Originally published by AxiTrader
The Australian dollar has done reasonably well all thing considered and given that the first real shots are about to be fired in President Trump's trade war.
Yes, I know, plenty of folks are saying this is not a war and all that. We can argue about that in a year or two. But let's at least agree that this is a fight the President has been itching for, for decades it seems. That needs to be the context around the new tariffs that go into place when the clocks tick to the new day in the US and steel and aluminium imports attract new costs structures.
And it's the fight the President wanted over NAFTA too with the Canadians and Mexicans both imposing tariffs on US exports in retaliation.
Does it escalate?
No would seem to be the verdict of the market if the price action of US stocks and the Aussie dollar are any guide.
At 0.7568 the AUD/USD is only around a quarter of a cent below the high of the past 24 hours.

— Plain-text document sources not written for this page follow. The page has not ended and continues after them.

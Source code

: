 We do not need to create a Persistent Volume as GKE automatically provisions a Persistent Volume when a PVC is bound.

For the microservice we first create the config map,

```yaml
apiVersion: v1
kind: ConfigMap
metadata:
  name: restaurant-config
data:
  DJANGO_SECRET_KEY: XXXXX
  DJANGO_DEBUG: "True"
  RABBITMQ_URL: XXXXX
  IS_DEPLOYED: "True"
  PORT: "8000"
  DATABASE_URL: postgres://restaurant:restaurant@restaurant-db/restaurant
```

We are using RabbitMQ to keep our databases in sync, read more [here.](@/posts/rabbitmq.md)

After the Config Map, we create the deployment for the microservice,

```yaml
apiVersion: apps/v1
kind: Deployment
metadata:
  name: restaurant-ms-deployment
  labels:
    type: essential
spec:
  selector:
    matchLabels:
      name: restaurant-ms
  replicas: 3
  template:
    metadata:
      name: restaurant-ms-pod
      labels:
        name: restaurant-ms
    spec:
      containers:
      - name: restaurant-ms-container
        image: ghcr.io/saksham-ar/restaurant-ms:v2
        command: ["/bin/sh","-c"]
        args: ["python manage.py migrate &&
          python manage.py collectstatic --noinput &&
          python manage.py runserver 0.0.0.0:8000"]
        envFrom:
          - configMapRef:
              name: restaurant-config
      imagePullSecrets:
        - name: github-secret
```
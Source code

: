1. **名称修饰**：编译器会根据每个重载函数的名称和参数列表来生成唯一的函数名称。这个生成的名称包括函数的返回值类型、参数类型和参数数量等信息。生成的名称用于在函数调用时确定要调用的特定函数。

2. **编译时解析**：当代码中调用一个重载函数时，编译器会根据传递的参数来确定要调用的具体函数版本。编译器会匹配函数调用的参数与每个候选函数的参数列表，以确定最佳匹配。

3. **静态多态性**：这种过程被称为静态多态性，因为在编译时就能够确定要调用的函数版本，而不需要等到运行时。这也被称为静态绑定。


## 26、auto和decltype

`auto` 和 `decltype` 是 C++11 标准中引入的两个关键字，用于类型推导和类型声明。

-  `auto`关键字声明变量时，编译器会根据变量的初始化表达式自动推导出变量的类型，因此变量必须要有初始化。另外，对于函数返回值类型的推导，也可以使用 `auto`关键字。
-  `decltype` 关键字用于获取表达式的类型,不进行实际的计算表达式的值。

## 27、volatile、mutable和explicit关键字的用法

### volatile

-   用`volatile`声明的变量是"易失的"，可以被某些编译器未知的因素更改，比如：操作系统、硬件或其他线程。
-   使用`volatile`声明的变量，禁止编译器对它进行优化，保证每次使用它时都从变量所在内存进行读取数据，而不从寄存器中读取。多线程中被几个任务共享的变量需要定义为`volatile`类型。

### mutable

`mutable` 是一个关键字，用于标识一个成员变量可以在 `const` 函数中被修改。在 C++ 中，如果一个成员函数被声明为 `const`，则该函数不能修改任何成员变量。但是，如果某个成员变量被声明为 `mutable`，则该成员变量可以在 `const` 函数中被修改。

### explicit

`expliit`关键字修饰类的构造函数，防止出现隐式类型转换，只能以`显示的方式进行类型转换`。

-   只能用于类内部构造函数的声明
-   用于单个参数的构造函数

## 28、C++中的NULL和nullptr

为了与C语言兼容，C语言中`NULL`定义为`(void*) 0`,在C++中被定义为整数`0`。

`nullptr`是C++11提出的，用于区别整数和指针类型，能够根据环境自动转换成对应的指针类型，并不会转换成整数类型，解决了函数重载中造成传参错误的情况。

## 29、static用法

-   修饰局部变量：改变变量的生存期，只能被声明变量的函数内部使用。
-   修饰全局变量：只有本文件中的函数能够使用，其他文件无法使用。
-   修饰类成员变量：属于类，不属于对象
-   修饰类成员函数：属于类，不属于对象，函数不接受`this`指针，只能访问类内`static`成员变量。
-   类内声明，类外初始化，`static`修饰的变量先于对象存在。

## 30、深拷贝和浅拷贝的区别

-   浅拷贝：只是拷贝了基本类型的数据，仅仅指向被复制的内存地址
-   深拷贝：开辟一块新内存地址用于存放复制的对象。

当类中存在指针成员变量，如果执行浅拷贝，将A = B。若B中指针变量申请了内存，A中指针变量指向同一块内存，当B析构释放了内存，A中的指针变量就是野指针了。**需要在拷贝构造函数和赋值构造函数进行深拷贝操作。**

But the 90/95 region as a zone traders tried for the best part of 12 hours to best without success. So it is fair to say that the range top has held for the moment.
And well it might given the net result of this trade skirmish/battle/war is, as I wrote in Markets Morning today and St Louis Fed President James Bullard said in a speech this morning, is increased uncertainty.
That is poison to business decision making, it's poison to household consumption decisions, it can also be poison to national political landscapes, and ultimately the aggregate of these uncertainties is a negative on individual country and global growth.
And that is never good for the Australian dollar.
So against this backdrop the Aussie - indeed risk assets more broadly - are doing okay right now. Mostly because most folks seem to think this is just a Trump negotiating position.
It may or may not be. What happens with China and Wilbur Ross' negotiations will help determine the market response.
And as a result that will determine the backdrop against which the AUD/USD sits.
Non-farm payrolls in the US tonight and GDP soon in Australia are also important as well.
For the moment though the charts suggest the Aussie remains in the upper part of the range it's been trading in. But in the range nonetheless.
The overnight high of 0.7593 was unsustainable after 12 hours of trying to break through while the 0.7550 region looks like important support if I look at the past days trade on the 4 hour charts. The daily candle is indecisive so a move below 50 would accelerate while a topside break likely needs a much weaker US dollar to push higher.
Have a great day's trading.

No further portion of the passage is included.